Noting that “pleading standards in federal litigation are in ferment after Twombly and Iqbal,” the court held that the plaintiffs’ complaint “alleges a conspiracy with sufficient plausibility to satisfy the pleading standard of Twombly.” (In re Text Messaging Antitrust Litig., 2010 WL 5367383 (7th Cir. Dec. 29, 2010).)
In Bell Atlantic Corp. v. Twombly in 2007 and Ashcroft v. Iqbal in 2009, the Supreme Court heightened the federal pleading standard holding that a claim must contain enough facts to make it plausible, not just possible. Since then, courts have disagreed about what exactly the new standard requires. Some have cited these cases in granting motions to dismiss.
The Seventh Circuit offered its interpretation in the price-fixing case.
“The fact that the allegations undergirding a claim could be true is no longer enough to save a complaint from being dismissed,” Judge Richard Posner wrote for the three-judge panel. “The complaint must establish a nonnegligible probability that the claim is valid; but the probability need not be as great as such terms as ‘preponderance of the evidence’ connote.”
The decision “makes it clear that Twombly/Iqbal does not create an impossible burden,” said Joe Whatley of New York City, who represents two of the plaintiffs. “Posner said, ‘Here’s an example of how it can be done.’”
The plaintiffs had alleged that a group of wireless carriers conspired to fix prices for text-messaging services. Among the allegations, Posner noted, were that they exchanged price information at trade association meetings and “that all at once the defendants changed their pricing structures, which were heterogeneous and complex, to a uniform pricing structure, and then simultaneously jacked up their prices by a third” —behavior that pointed to collusion. This was enough to allow the plaintiffs’ case to proceed, the court held.
The district court had dismissed the plaintiffs’ first complaint but ruled that their second amended complaint could move forward. The defendants sought an interlocutory appeal, and the Seventh Circuit granted it, proceeding to the merits of the case without oral argument.

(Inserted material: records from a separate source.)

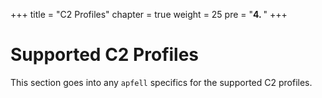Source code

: +++
title = "C2 Profiles"
chapter = true
weight = 25
pre = "<b>4. </b>"
+++

# Supported C2 Profiles

This section goes into any `apfell` specifics for the supported C2 profiles.
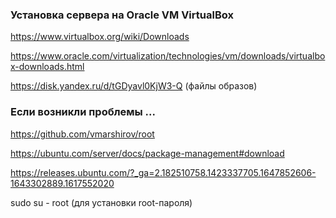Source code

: ### Установка сервера на Oracle VM VirtualBox
https://www.virtualbox.org/wiki/Downloads

https://www.oracle.com/virtualization/technologies/vm/downloads/virtualbox-downloads.html

https://disk.yandex.ru/d/tGDyavl0KjW3-Q  (файлы образов)


### Если возникли проблемы ...
https://github.com/vmarshirov/root

https://ubuntu.com/server/docs/package-management#download

https://releases.ubuntu.com/?_ga=2.182510758.1423337705.1647852606-1643302889.1617552020


sudo su - root   (для установки root-пароля)
 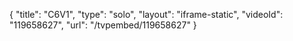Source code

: {
    "title": "C6V1",
    "type": "solo",
    "layout": "iframe-static",
    "videoId": "119658627",
    "url": "\/tvpembed\/119658627"
}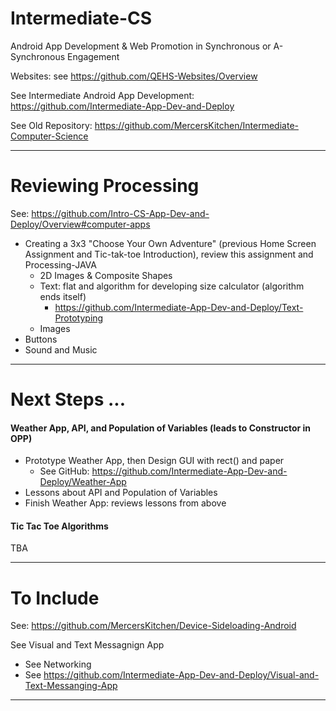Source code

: # Intermediate-CS
Android App Development &amp; Web Promotion in Synchronous or A-Synchronous Engagement

Websites: see https://github.com/QEHS-Websites/Overview

See Intermediate Android App Development: https://github.com/Intermediate-App-Dev-and-Deploy

See Old Repository: https://github.com/MercersKitchen/Intermediate-Computer-Science

---

# Reviewing Processing
See: https://github.com/Intro-CS-App-Dev-and-Deploy/Overview#computer-apps
- Creating a 3x3 "Choose Your Own Adventure" (previous Home Screen Assignment and Tic-tak-toe Introduction), review this assignment and Processing-JAVA
  - 2D Images & Composite Shapes
  - Text: flat and algorithm for developing size calculator (algorithm ends itself)
    - https://github.com/Intermediate-App-Dev-and-Deploy/Text-Prototyping
  - Images
- Buttons
- Sound and Music

---

# Next Steps ...

#### Weather App, API, and Population of Variables (leads to Constructor in OPP)
- Prototype Weather App, then Design GUI with rect() and paper
  - See GitHub: https://github.com/Intermediate-App-Dev-and-Deploy/Weather-App
- Lessons about API and Population of Variables
- Finish Weather App: reviews lessons from above

#### Tic Tac Toe Algorithms
TBA

---

# To Include

See: https://github.com/MercersKitchen/Device-Sideloading-Android

See Visual and Text Messagnign App
- See Networking
- See https://github.com/Intermediate-App-Dev-and-Deploy/Visual-and-Text-Messanging-App
 ---
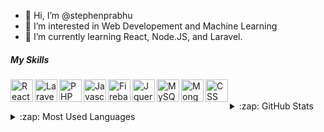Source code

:- 👋 Hi, I’m @stephenprabhu
- 👀 I’m interested in Web Developement and Machine Learning
- 🌱 I’m currently learning React, Node.JS, and Laravel.

<h5>My Skills</h5>
<img  align="left" alt="React" width="36px" src="https://cdn.jsdelivr.net/gh/devicons/devicon/icons/react/react-original-wordmark.svg" />
<img align="left" alt="Laravel" width="36px" src="https://cdn.jsdelivr.net/gh/devicons/devicon/icons/laravel/laravel-plain-wordmark.svg" />
<img   align="left" alt="PHP" width="36px" src="https://cdn.jsdelivr.net/gh/devicons/devicon/icons/php/php-original.svg" />
<img  align="left" alt="Javascript" width="36px" src="https://cdn.jsdelivr.net/gh/devicons/devicon/icons/javascript/javascript-original.svg" />
<img align="left" alt="Firebase" width="36px" src="https://cdn.jsdelivr.net/gh/devicons/devicon/icons/firebase/firebase-plain-wordmark.svg" />
<img align="left" alt="Jquery" width="36px"  src="https://cdn.jsdelivr.net/gh/devicons/devicon/icons/jquery/jquery-plain-wordmark.svg" />
<img align="left" alt="MySQL" width="36px"  src="https://cdn.jsdelivr.net/gh/devicons/devicon/icons/mysql/mysql-original-wordmark.svg" />
<img align="left" alt="MongoDB" width="36px"  src="https://cdn.jsdelivr.net/gh/devicons/devicon/icons/mongodb/mongodb-original-wordmark.svg" />
<img align="left" alt="CSS" width="36px"  src="https://cdn.jsdelivr.net/gh/devicons/devicon/icons/css3/css3-plain-wordmark.svg" />

 
 <br />
<br />


<details>
  <summary>:zap: GitHub Stats</summary>

 ![Melroy's GitHub stats](https://github-readme-stats.vercel.app/api?username=stephenprabhu&count_private=true&show_icons=true&theme=tokyonight)

</details>

<details>
  <summary>:zap: Most Used Languages</summary>
  
[![Top Langs](https://github-readme-stats.vercel.app/api/top-langs/?username=stephenprabhu)](https://github.com/stephenprabhu/github-readme-stats)

 </details>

The decision is important because it addresses the issue of “informational asymmetry”—the unequal information that the parties have at the time of a motion to dismiss—an issue that has come up frequently in post-Iqbal and -Twombly cases, said Claire Prestel, a staff attorney with Public Justice in Washington, D.C. The decision also “emphasizes that the plaintiff does not have to prove his or her case in the complaint,” she said. Prestel is the coordinating attorney for the organization’s Iqbal Project, which aims to prevent misuse of the Iqbal and Twombly decisions.
Whatley noted that the Seventh Circuit decision is especially significant because Posner is a well respected judge who is generally considered conservative.
Posner wrote that “Twombly, even more clearly than its successor, Iqbal . . . , is designed to spare defendants the expense of responding to bulky, burdensome discovery unless the complaint provides enough information to enable an inference that the suit has sufficient merit. . . .” Still, the court said the plaintiffs had done enough to proceed to discovery, which “may reveal the smoking gun or bring to light additional circumstantial evidence that further tilts the balance in favor of liability.”